__What you should do__
Search the entries below for "mail". Report each line where it occurs.

__Record set__
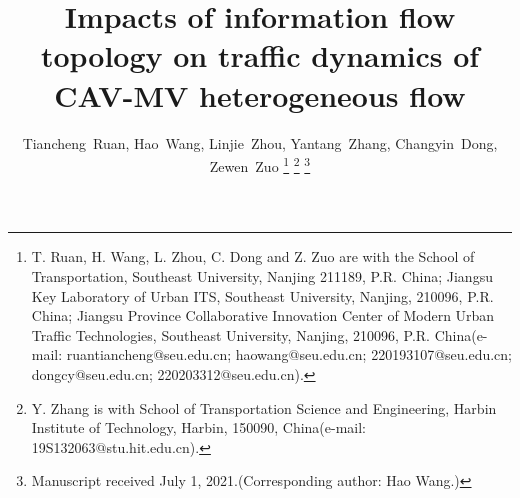 \documentclass[journal]{IEEEtran}
\begin{document}
%
\title{Impacts of information flow topology on traffic dynamics of CAV-MV heterogeneous flow}
%
%
%

\author{Tiancheng~Ruan,
  Hao~Wang,
  Linjie~Zhou,
  Yantang~Zhang,
  Changyin~Dong,
  Zewen~Zuo
  \thanks{T. Ruan,  H. Wang, L. Zhou, C. Dong and Z. Zuo are with the
    School of Transportation, Southeast University, Nanjing 211189, P.R. China;
    Jiangsu Key Laboratory of Urban ITS, Southeast University, Nanjing, 210096, P.R. China;
    Jiangsu Province Collaborative Innovation Center of Modern Urban Traffic Technologies, Southeast University, Nanjing, 210096, P.R. China(e-mail: ruantiancheng@seu.edu.cn;  haowang@seu.edu.cn; 220193107@seu.edu.cn;
    dongcy@seu.edu.cn; 220203312@seu.edu.cn).}%
  \thanks{Y. Zhang is with School of Transportation Science and Engineering, Harbin Institute of Technology, Harbin, 150090,  China(e-mail: 19S132063@stu.hit.edu.cn).}%
  \thanks{Manuscript received July 1, 2021.(Corresponding author: Hao Wang.)}}

% 
%
\end{document}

__Exercise result__
    Jiangsu Province Collaborative Innovation Center of Modern Urban Traffic Technologies, Southeast University, Nanjing, 210096, P.R. China(e-mail: ruantiancheng@seu.edu.cn;  haowang@seu.edu.cn; 220193107@seu.edu.cn;
  \thanks{Y. Zhang is with School of Transportation Science and Engineering, Harbin Institute of Technology, Harbin, 150090,  China(e-mail: 19S132063@stu.hit.edu.cn).}%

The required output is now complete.